[Extracted information Boundary: Start]

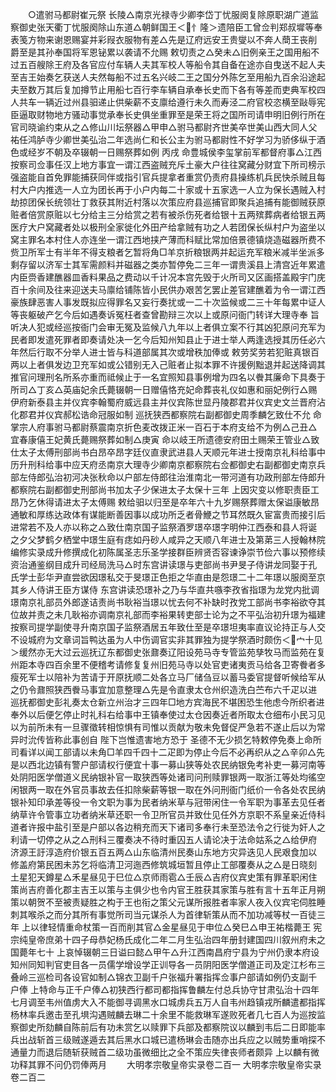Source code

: <!-- { "loadSidebar": true } -->
　　○遣驸马都尉崔元祭  长陵△南京光禄寺少卿李岱丁忧服阕复除原职湖广道监察御史张天衢丁忧服阕除山东道△朝鲜国王＜忄隆＞遗陪臣工曾佥判郑叔墀等奉表笺方物来谢恩赐宴并彩叚衣服物有差△先是辽府远安王贵燮以不奔人蕳王丧削爵至是其孙奉国将军恩铋累以袭请不允赐  敕切责之△癸未△旧例亲王之国用船不过五百艘除王府及各官应付车辆人夫其军校人等船令其自备在途亦自曳送不起人夫至吉王始奏乞获送人夫然每船不过五名兴岐二王之国分外陈乞至用船九百余沿途起夫至数万其后复加撙节止用船七百行李车辆自承奉长史而下各有等差而吏典军校四人共车一辆近过州县驲递止供柴薪不支廪给遵行未久而寿泾二府官校恣横至敺辱宪臣逼取财物地方骚动事觉承奉长史俱坐重罪至是荣王将之国所司请申明旧例行所在官司晓谕约束从之△修山川坛祭器△甲申△驸马都尉齐世美卒世美山西大同人父祐任鸿胪寺少卿世美弘治二年选尚仁和长公主为驸马都尉性不好学习为骄侈纵于酒色或经岁不朝及卒辍朝一日赐祭葬如例  丙戌  命豊城侯李玺掌前军都督府事△江西按察司佥事任汉上地方事宜一谓江西盗贼充斥土豪大户往往窝藏分财宜下所司榜示强盗能自首免罪能捕获同伴或指引官兵提拿者重赏仍责府县操练机兵民快杀贼且每村大户内推选一人立为团长再于小户内每二十家或十五家选一人立为保长遇贼入村劫掠团保长统领壮丁救获其附近村落以次策应府县巡捕官即聚兵追捕有能御贼获原赃者倍赏原赃以七分给主三分给赏之若有被杀伤死者给银十五两殡葬病者给银五两医疗大户窝藏者处以极刑全家徙化外田产给拿贼有功之人若团保长纵村户为盗坐以窝主罪名本村住人亦连坐一谓江西地挟产薄而科赋比常加倍景德镇烧造磁器所费不赀卫所军士有半年不得支粮者乞暂将角□羊京折粮银两并起运充军粮米减半坐派多剩存留以济军士其军需颜料并磁器之类亦暂停免二三年一谓贵溪县上清宫近年累遣内臣赍香建醮器皿香料果品之费动以千计况本宫先毁于火所司又区画搭盖殿宇门庑百十余间及往来迎送夫马廪给铺陈皆小民供办艰苦乞罢止差官建醮着为令一谓江西豪族肆恶害人事发既拟应得罪名又妄行奏扰或一二十次监候或二三十年每累中证人等丧躯破产乞今后如遇奏诉冤枉者查曾勘辩三次以上或原问衙门转详大理寺奉  旨听决人犯或经巡按衙门会审无冤及监候八九年以上者俱立案不行其凶犯原问充军为民者即发遣死罪者即奏请处决一乞今后知州知县止于进士举人两逢选授其历任必六年然后行取不分举人进士皆与科道部属其次或增秩加俸或  敕劳奖劳若犯赃真银百两以上者俱发边卫充军如或公错别无入己赃者止拟本罪不许援例黜退并起送降调其推官问理刑名所系亦重而祗候止于一名宜照知县事例增为四名以餋其廉命下具奏于所司△丁亥△英庙妃余氏薨辍朝一日赠僖恪充妃命葬丧礼仪如惠和丽妃例行△赐伊府新泰县主并仪宾李翰蜀府威远县主并仪宾陈世显丹陵郡君并仪宾史文兰晋府沾化郡君并仪宾郝松诰命冠服如制  巡抚狭西都察院右副都御史周季麟乞致仕不允  命掌宗人府事驸马都尉蔡震南京折色麦改拨正米一百石于本府支给不为例△己丑△宜春康僖王妃黄氏薨赐祭葬如制△庚寅  命以岐王所遗德安府田土赐荣王管业△致仕太子太傅刑部尚书白昂卒昂字廷仪直隶武进县人天顺元年进士授南京礼科给事中历升刑科给事中应天府丞南京大理寺少卿南京都察院右佥都御史右副都御史南京兵部左侍郎弘治初河决张秋命以户部左侍郎往治淮南北一带河道有功政刑部左侍郎升都察院右副都御史刑部尚书加太子少保进太子太保十三年  上因灾变以修职责臣工昂乃乞休得请进太子太傅赐  敕给驲以归至是卒年六十九岁赐祭葬赠太保谥康敏昂通敏和厚练达政体有谋能断善因事以成功所乏者骨鯾之节耳然既久宦富贵而接引后进常若不及人亦以称之△致仕南京国子监祭酒罗璟卒璟字明仲江西泰和县人将诞之夕父梦鹤夕栖堂中璟生庭有痣如丹砂人咸异之天顺八年进士及第苐三人授翰林院编修实录成升修撰成化初陈属圣志乐圣学接群臣辨贤否容谏诤崇节俭六事以预修续资治通鉴纲目成升司经局洗马△时东宫讲读璟与吏部尚书尹旻子侍讲龙同娶于孔氏学士彭华尹直尝欲因璟私交于旻璟正色拒之华直由是怨璟二十二年璟以服阕至京其乡人侍讲王臣方谋侍  东宫讲读恐璟补之乃与华直共嗾李孜省指璟为龙党内批调璟南京礼部员外郎遂诘责尚书耿裕当璟以忧去何不补缺时孜党工部尚书李裕欲夺其位故并责之未几耿裕亦调南京礼部而李裕果转吏部士论为之不平弘治初升璟为福建按察司提学副使寻升南京国子监祭酒居五年致仕至是卒璟坦夷率直议论持正与人交不设城府为文章词旨鸭达虽为人中伤调官实非其罪独为提学祭酒时颇伤＜宀十见＞缓然亦无大过云巡抚辽东都御史张鼐奏辽阳设苑马寺专管监苑孳牧马而监苑在复州距本寺四百余里不便稽考请修复复州旧苑马寺以处官吏诸夷贡马给各卫寄餋者多瘦死军士以陪补为苦请于开原抚顺二处各立马厂储刍豆以蓄马委官提督听候给军从之仍令鼐照狭西餋马事宜加意整理△先是令直隶太仓州织造洗白苎布六千疋以进巡抚都御史彭礼奏太仓新立州治才三四年□地方宾海民不堪困恐生他虑今所织者进奉外以后便乞停止时礼科右给事中王镇奉使过太仓因奏近者所取太仓细布小民习见以为前所未有一旦骤徵转相惊惧有司惟以贡献为敬未免督促严急若不遂止后以为常异时沇传皆称此事创自  陛下岂惟遗害地方恐于  圣德不无少损乞特敕停免奏上命所司看详以闻工部请以未角□羊四千四十二疋即为停止今后不必再织从之△辛卯△先是以西北边镇有警户部请权行便宜十事一募山狭等处农民纳银免考补吏一募河南等处阴阳医学僧道义民纳银补官一取狭西等处诸司问刑赎罪银两一取浙江等处均徭空闲银两一取在外官员事故去任扣除柴薪等银一取在外问刑衙门纸价一令各处农民纳银补知印承差等役一令文职为事为民者纳米草与冠带闲住一令军职为事革去见任者纳草许令管事立功者纳米草还职一令卫所官员并致仕见任外方京职不系皇亲近侍科道者许报中盐引至是户部以各边稍充而天下诸司多奉行未至恐法令之行徙为奸人之利请一切停之从之△刑科三覆奏决不待时重囚五人请论决于法命姑系之△给伊府济源王訏淳造府价银五百五两△山东临清州民奏山东地方灾异迭见人民艰食加以修盖府第民困未苏乞将临清卫河迤西修筑城垣暂且停止工部覆奏从之△是日晓刻土星犯天鐏星△禾星昼见于巳位△京师雨雹△壬辰△吉府仪宾史策有罪革职闲住策尚吉府善化郡主吉王以策与主俱少也令内官王胜获其家策与胜有言十五年正月朔策以朝贺不至被责疑胜之构于王也衔之策父元谋所报胜者率家人夜入仪宾宅伺胜睡刺其喉杀之而分其所有事觉所司当元谋杀人为首律斩策从而不加功减等杖一百徒三年  上以律轻情重命杖策一百而削其官△金星昼见于申位△癸巳△申王祐楷薨王  宪宗纯皇帝庶弟十四子母恭妃杨氏成化二年二月生弘治四年册封建国四川叙州府未之国薨年七十  上哀悼辍朝三日谥曰懿△甲午△升江西南昌府宁县为宁州仍隶本府设知州同知判官吏目各一员儒学增设学正训导各一员阴阳医学僧道正司及定江杉布三叠岭三巡检司各设官如制△锦衣卫副千户张福升署指挥佥事户部请如例仍支副千户俸  上特命与正千户俸△初狭西行都司都指挥鲁麟左付总兵协守甘肃弘治十四年七月调至韦州值虏大入不能御寻调黑水口城虏兵五万人自韦州趋镇戎所麟遣都指挥杨林率兵邀击至孔埧沟遇贼麟去琳二十余里不能救琳军遂败死者几七百人为巡按监察御史所劾麟自陈前后有功未赏乞以赎罪下兵部及都察院议以麟到韦后二日即能率兵出战斩首三级贼遂遁去其后黑水口城已遣杨琳会击随亦出兵应之以贼势重哨探不通量力而退后随斩获贼首二级功虽微细比之全不策应失律丧师者颇异  上以麟有微功释其罪不问仍罚俸两月
　　大明孝宗敬皇帝实录卷二百一
大明孝宗敬皇帝实录卷二百二

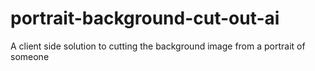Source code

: # portrait-background-cut-out-ai
A client side solution to cutting the background image from a portrait of someone 
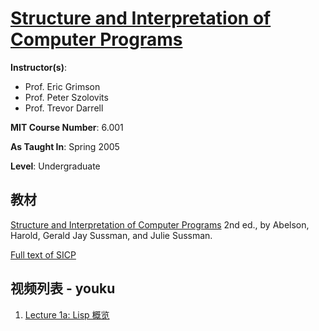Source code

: # [Structure and Interpretation of Computer Programs](https://ocw.mit.edu/courses/electrical-engineering-and-computer-science/6-001-structure-and-interpretation-of-computer-programs-spring-2005/)

**Instructor(s)**:

* Prof. Eric Grimson
* Prof. Peter Szolovits
* Prof. Trevor Darrell

**MIT Course Number**: 6.001

**As Taught In**: Spring 2005

**Level**: Undergraduate

## 教材

[Structure and Interpretation of Computer Programs](http://mitpress.mit.edu/books/structure-and-interpretation-computer-programs) 2nd ed., by Abelson, Harold, Gerald Jay Sussman, and Julie Sussman.

[Full text of SICP](https://mitpress.mit.edu/sicp/full-text/book/book.html)

## 视频列表 - youku

1. [Lecture 1a: Lisp 概览](http://v.youku.com/v_show/id_XNTEzMDAyMTU2.html)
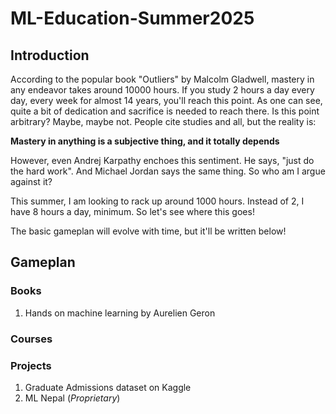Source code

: # ML-Education-Summer2025


## Introduction 

According to the popular book "Outliers" by Malcolm Gladwell, mastery in any endeavor takes around 10000 hours. If you study 2 hours a day every day, every week for almost 14 years, you'll reach this point. As one can see, quite a bit of dedication and sacrifice is needed to reach there. Is this point arbitrary? Maybe, maybe not. People cite studies and all, but the reality is:

**Mastery in anything is a subjective thing, and it totally depends**

However, even Andrej Karpathy enchoes this sentiment. He says, "just do the hard work". And Michael Jordan says the same thing. So who am I argue against it?

This summer, I am looking to rack up around 1000 hours. Instead of 2, I have 8 hours a day, minimum. So let's see where this goes!

The basic gameplan will evolve with time, but it'll be written below!

## Gameplan

### Books

1. Hands on machine learning by Aurelien Geron

### Courses

### Projects

1. Graduate Admissions dataset on Kaggle
2. ML Nepal (*Proprietary*)
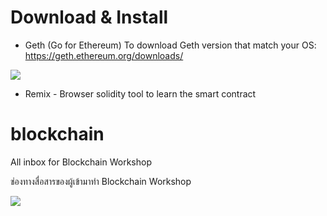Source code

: # Download & Install
- Geth (Go for Ethereum)
To download Geth version that match your OS: https://geth.ethereum.org/downloads/
<img src="https://github.com/wichit/blockchain/blob/master/geth_client.jpg">

- Remix - Browser solidity tool to learn the smart contract

# blockchain
All inbox for Blockchain Workshop

ช่องทางสื่อสารของผู้เข้ามาทำ Blockchain Workshop

<img src="https://github.com/wichit/blockchain/blob/master/crowdfunding.jpg">
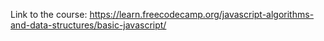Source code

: Link to the course: https://learn.freecodecamp.org/javascript-algorithms-and-data-structures/basic-javascript/
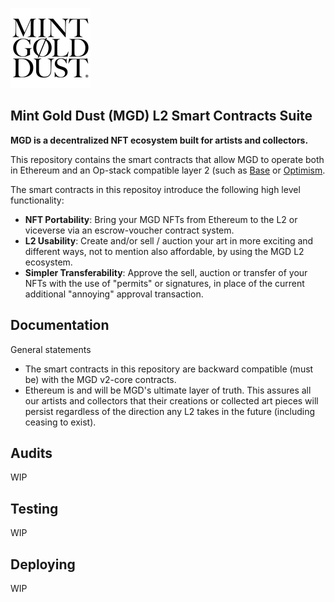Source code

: ![Alt text](mgdlogo.png)
## Mint Gold Dust (MGD) L2 Smart Contracts Suite

**MGD is a decentralized NFT ecosystem built for artists and collectors.**

This repository contains the smart contracts that allow MGD to operate both in Ethereum and an Op-stack compatible layer 2 (such as [Base](https://base.org/) or [Optimism](https://www.optimism.io/).   

The smart contracts in this repositoy introduce the following high level functionality:

-   **NFT Portability**: Bring your MGD NFTs from Ethereum to the L2 or viceverse via an escrow-voucher contract system.
-   **L2 Usability**: Create and/or sell / auction your art in more exciting and different ways, not to mention also affordable, by using the MGD L2 ecosystem.
-   **Simpler Transferability**: Approve the sell, auction or transfer of your NFTs with the use of "permits" or signatures, in place of the current additional "annoying" approval transaction.

## Documentation

General statements   
   
- The smart contracts in this repository are backward compatible (must be) with the MGD v2-core contracts.
- Ethereum is and will be MGD's ultimate layer of truth. This assures all our artists and collectors that their creations or collected art pieces will persist regardless of the direction any L2 takes in the future (including ceasing to exist). 

## Audits

WIP

## Testing

WIP

## Deploying

WIP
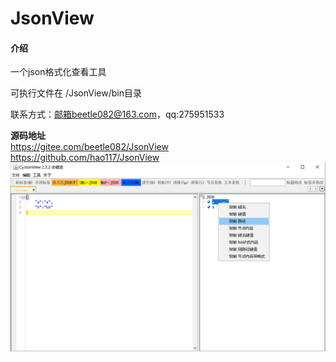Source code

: # JsonView

#### 介绍
一个json格式化查看工具

可执行文件在 /JsonView/bin目录

联系方式：邮箱beetle082@163.com，qq:275951533

**源码地址**<br/>
https://gitee.com/beetle082/JsonView <br/>
https://github.com/hao117/JsonView<br/>
![](./img/ui.png)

[Extracted information Boundary: End]

What the task asks ▸
Would you output only the span of the records above that opens with the line containing "it totally depends**" and closes with the line containing "- The smart", ends included and pictures dropped?

The completed task ▸
**Mastery in anything is a subjective thing, and it totally depends**

However, even Andrej Karpathy enchoes this sentiment. He says, "just do the hard work". And Michael Jordan says the same thing. So who am I argue against it?

This summer, I am looking to rack up around 1000 hours. Instead of 2, I have 8 hours a day, minimum. So let's see where this goes!

The basic gameplan will evolve with time, but it'll be written below!

## Gameplan

### Books

1. Hands on machine learning by Aurelien Geron

### Courses

### Projects

1. Graduate Admissions dataset on Kaggle
2. ML Nepal (*Proprietary*)
Source code

: # Download & Install
- Geth (Go for Ethereum)
To download Geth version that match your OS: https://geth.ethereum.org/downloads/
<img src="https://github.com/wichit/blockchain/blob/master/geth_client.jpg">

- Remix - Browser solidity tool to learn the smart contract

# blockchain
All inbox for Blockchain Workshop

ช่องทางสื่อสารของผู้เข้ามาทำ Blockchain Workshop

<img src="https://github.com/wichit/blockchain/blob/master/crowdfunding.jpg">
Source code

: Link to the course: https://learn.freecodecamp.org/javascript-algorithms-and-data-structures/basic-javascript/
Source code

: ![Alt text](mgdlogo.png)
## Mint Gold Dust (MGD) L2 Smart Contracts Suite

**MGD is a decentralized NFT ecosystem built for artists and collectors.**

This repository contains the smart contracts that allow MGD to operate both in Ethereum and an Op-stack compatible layer 2 (such as [Base](https://base.org/) or [Optimism](https://www.optimism.io/).   

The smart contracts in this repositoy introduce the following high level functionality:

-   **NFT Portability**: Bring your MGD NFTs from Ethereum to the L2 or viceverse via an escrow-voucher contract system.
-   **L2 Usability**: Create and/or sell / auction your art in more exciting and different ways, not to mention also affordable, by using the MGD L2 ecosystem.
-   **Simpler Transferability**: Approve the sell, auction or transfer of your NFTs with the use of "permits" or signatures, in place of the current additional "annoying" approval transaction.

## Documentation

General statements   
   
- The smart contracts in this repository are backward compatible (must be) with the MGD v2-core contracts.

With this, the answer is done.